Il caldo è una spina nel fianco per i ricci
A causa delle condizioni climatiche avverse, molti ricci versano in uno stato di grave disidratazione e debolezza, spingendo gli esperti a chiedere alla popolazione di aiutarli con acqua e cibo.
Caldo e siccità persistenti sono una seria minaccia alla salute dei ricci. A lanciare l’allarme è Pro Igel, secondo cui numerosi centri specializzati segnalano un numero eccezionalmente alto di cuccioli orfani e madri debilitate.
Un’indagine condotta presso queste strutture in Svizzera e all’estero ha confermato il preoccupante fenomeno, scrive l’associazione che si occupa della tutela di questo piccolo mammifero in una nota odierna. Sono infatti in crescita i casi di esemplari gravemente indeboliti, disidratati o quasi morti di fame.

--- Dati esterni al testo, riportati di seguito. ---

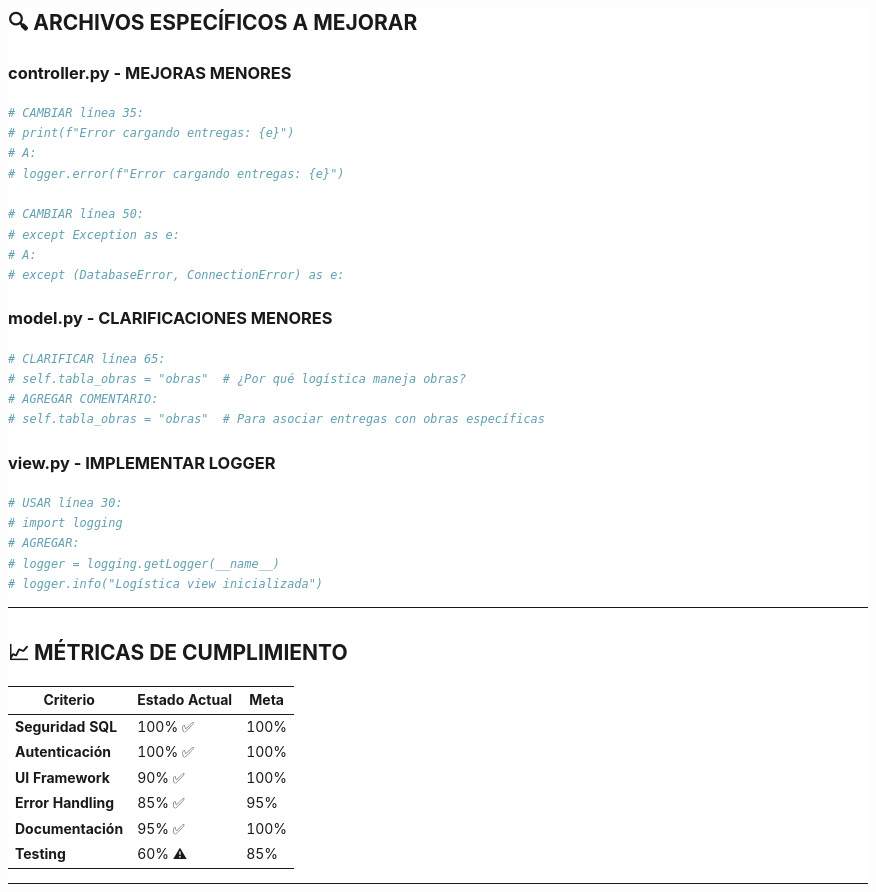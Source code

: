 
## 🔍 ARCHIVOS ESPECÍFICOS A MEJORAR

### controller.py - MEJORAS MENORES
```python
# CAMBIAR línea 35:
# print(f"Error cargando entregas: {e}")
# A:
# logger.error(f"Error cargando entregas: {e}")

# CAMBIAR línea 50:
# except Exception as e:
# A:
# except (DatabaseError, ConnectionError) as e:
```

### model.py - CLARIFICACIONES MENORES
```python
# CLARIFICAR línea 65:
# self.tabla_obras = "obras"  # ¿Por qué logística maneja obras?
# AGREGAR COMENTARIO:
# self.tabla_obras = "obras"  # Para asociar entregas con obras específicas
```

### view.py - IMPLEMENTAR LOGGER
```python
# USAR línea 30:
# import logging
# AGREGAR:
# logger = logging.getLogger(__name__)
# logger.info("Logística view inicializada")
```

---

## 📈 MÉTRICAS DE CUMPLIMIENTO

| Criterio | Estado Actual | Meta |
|----------|---------------|------|
| **Seguridad SQL** | 100% ✅ | 100% |
| **Autenticación** | 100% ✅ | 100% |
| **UI Framework** | 90% ✅ | 100% |
| **Error Handling** | 85% ✅ | 95% |
| **Documentación** | 95% ✅ | 100% |
| **Testing** | 60% ⚠️ | 85% |

---

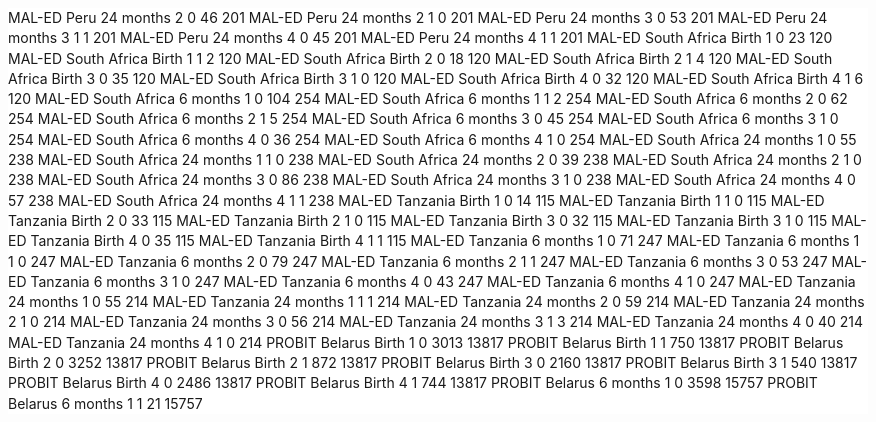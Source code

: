 MAL-ED           Peru           24 months                2        0       46     201
MAL-ED           Peru           24 months                2        1        0     201
MAL-ED           Peru           24 months                3        0       53     201
MAL-ED           Peru           24 months                3        1        1     201
MAL-ED           Peru           24 months                4        0       45     201
MAL-ED           Peru           24 months                4        1        1     201
MAL-ED           South Africa   Birth                    1        0       23     120
MAL-ED           South Africa   Birth                    1        1        2     120
MAL-ED           South Africa   Birth                    2        0       18     120
MAL-ED           South Africa   Birth                    2        1        4     120
MAL-ED           South Africa   Birth                    3        0       35     120
MAL-ED           South Africa   Birth                    3        1        0     120
MAL-ED           South Africa   Birth                    4        0       32     120
MAL-ED           South Africa   Birth                    4        1        6     120
MAL-ED           South Africa   6 months                 1        0      104     254
MAL-ED           South Africa   6 months                 1        1        2     254
MAL-ED           South Africa   6 months                 2        0       62     254
MAL-ED           South Africa   6 months                 2        1        5     254
MAL-ED           South Africa   6 months                 3        0       45     254
MAL-ED           South Africa   6 months                 3        1        0     254
MAL-ED           South Africa   6 months                 4        0       36     254
MAL-ED           South Africa   6 months                 4        1        0     254
MAL-ED           South Africa   24 months                1        0       55     238
MAL-ED           South Africa   24 months                1        1        0     238
MAL-ED           South Africa   24 months                2        0       39     238
MAL-ED           South Africa   24 months                2        1        0     238
MAL-ED           South Africa   24 months                3        0       86     238
MAL-ED           South Africa   24 months                3        1        0     238
MAL-ED           South Africa   24 months                4        0       57     238
MAL-ED           South Africa   24 months                4        1        1     238
MAL-ED           Tanzania       Birth                    1        0       14     115
MAL-ED           Tanzania       Birth                    1        1        0     115
MAL-ED           Tanzania       Birth                    2        0       33     115
MAL-ED           Tanzania       Birth                    2        1        0     115
MAL-ED           Tanzania       Birth                    3        0       32     115
MAL-ED           Tanzania       Birth                    3        1        0     115
MAL-ED           Tanzania       Birth                    4        0       35     115
MAL-ED           Tanzania       Birth                    4        1        1     115
MAL-ED           Tanzania       6 months                 1        0       71     247
MAL-ED           Tanzania       6 months                 1        1        0     247
MAL-ED           Tanzania       6 months                 2        0       79     247
MAL-ED           Tanzania       6 months                 2        1        1     247
MAL-ED           Tanzania       6 months                 3        0       53     247
MAL-ED           Tanzania       6 months                 3        1        0     247
MAL-ED           Tanzania       6 months                 4        0       43     247
MAL-ED           Tanzania       6 months                 4        1        0     247
MAL-ED           Tanzania       24 months                1        0       55     214
MAL-ED           Tanzania       24 months                1        1        1     214
MAL-ED           Tanzania       24 months                2        0       59     214
MAL-ED           Tanzania       24 months                2        1        0     214
MAL-ED           Tanzania       24 months                3        0       56     214
MAL-ED           Tanzania       24 months                3        1        3     214
MAL-ED           Tanzania       24 months                4        0       40     214
MAL-ED           Tanzania       24 months                4        1        0     214
PROBIT           Belarus        Birth                    1        0     3013   13817
PROBIT           Belarus        Birth                    1        1      750   13817
PROBIT           Belarus        Birth                    2        0     3252   13817
PROBIT           Belarus        Birth                    2        1      872   13817
PROBIT           Belarus        Birth                    3        0     2160   13817
PROBIT           Belarus        Birth                    3        1      540   13817
PROBIT           Belarus        Birth                    4        0     2486   13817
PROBIT           Belarus        Birth                    4        1      744   13817
PROBIT           Belarus        6 months                 1        0     3598   15757
PROBIT           Belarus        6 months                 1        1       21   15757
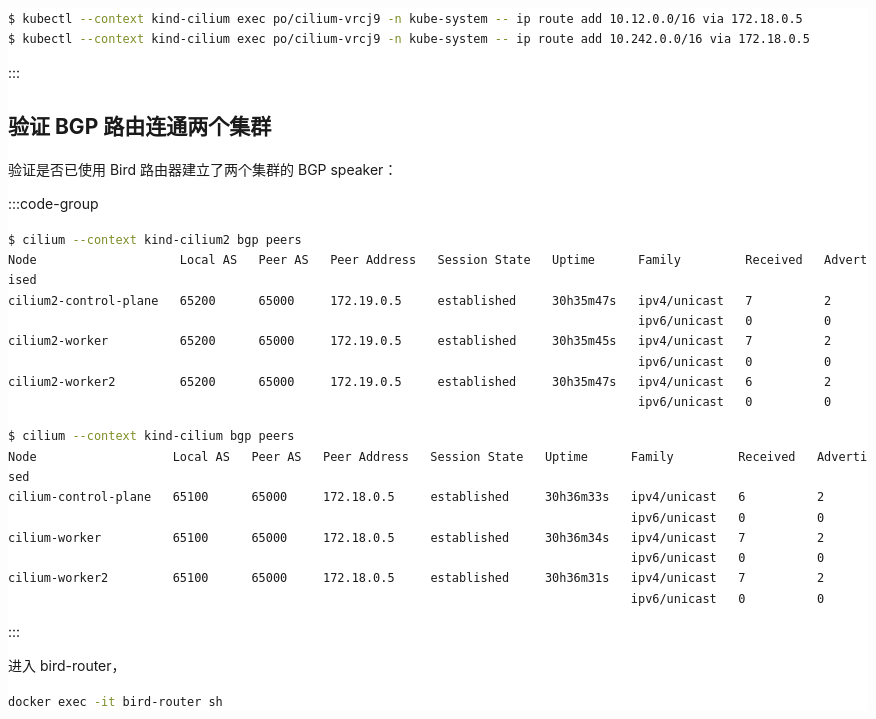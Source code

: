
 ```bash [kind-cilium]
$ kubectl --context kind-cilium exec po/cilium-vrcj9 -n kube-system -- ip route add 10.12.0.0/16 via 172.18.0.5
$ kubectl --context kind-cilium exec po/cilium-vrcj9 -n kube-system -- ip route add 10.242.0.0/16 via 172.18.0.5
```
:::

## 验证 BGP 路由连通两个集群

验证是否已使用 Bird 路由器建立了两个集群的 BGP speaker：

:::code-group
```bash [kind-cilium2]
$ cilium --context kind-cilium2 bgp peers
Node                    Local AS   Peer AS   Peer Address   Session State   Uptime      Family         Received   Advertised
cilium2-control-plane   65200      65000     172.19.0.5     established     30h35m47s   ipv4/unicast   7          2
                                                                                        ipv6/unicast   0          0
cilium2-worker          65200      65000     172.19.0.5     established     30h35m45s   ipv4/unicast   7          2
                                                                                        ipv6/unicast   0          0
cilium2-worker2         65200      65000     172.19.0.5     established     30h35m47s   ipv4/unicast   6          2
                                                                                        ipv6/unicast   0          0
```
```bash [kind-cilium]
$ cilium --context kind-cilium bgp peers
Node                   Local AS   Peer AS   Peer Address   Session State   Uptime      Family         Received   Advertised
cilium-control-plane   65100      65000     172.18.0.5     established     30h36m33s   ipv4/unicast   6          2
                                                                                       ipv6/unicast   0          0
cilium-worker          65100      65000     172.18.0.5     established     30h36m34s   ipv4/unicast   7          2
                                                                                       ipv6/unicast   0          0
cilium-worker2         65100      65000     172.18.0.5     established     30h36m31s   ipv4/unicast   7          2
                                                                                       ipv6/unicast   0          0
```
:::

进入 bird-router，

```bash
docker exec -it bird-router sh
```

Pro Igel (“riccio” in tedesco) ritiene che sia solo la punta dell’iceberg e che molti animali stiano morendo senza che nessuno se ne accorga. Le cause esatte sono allo studio, tuttavia è chiaro che il caldo e la siccità attuali stanno aggravando la situazione.
L’associazione si rivolge pertanto alla popolazione. Un’alimentazione supplementare adeguata è fondamentale per i ricci in difficoltà, ma anche una semplice ciotola di acqua fresca in un luogo ombreggiato può essere d’aiuto.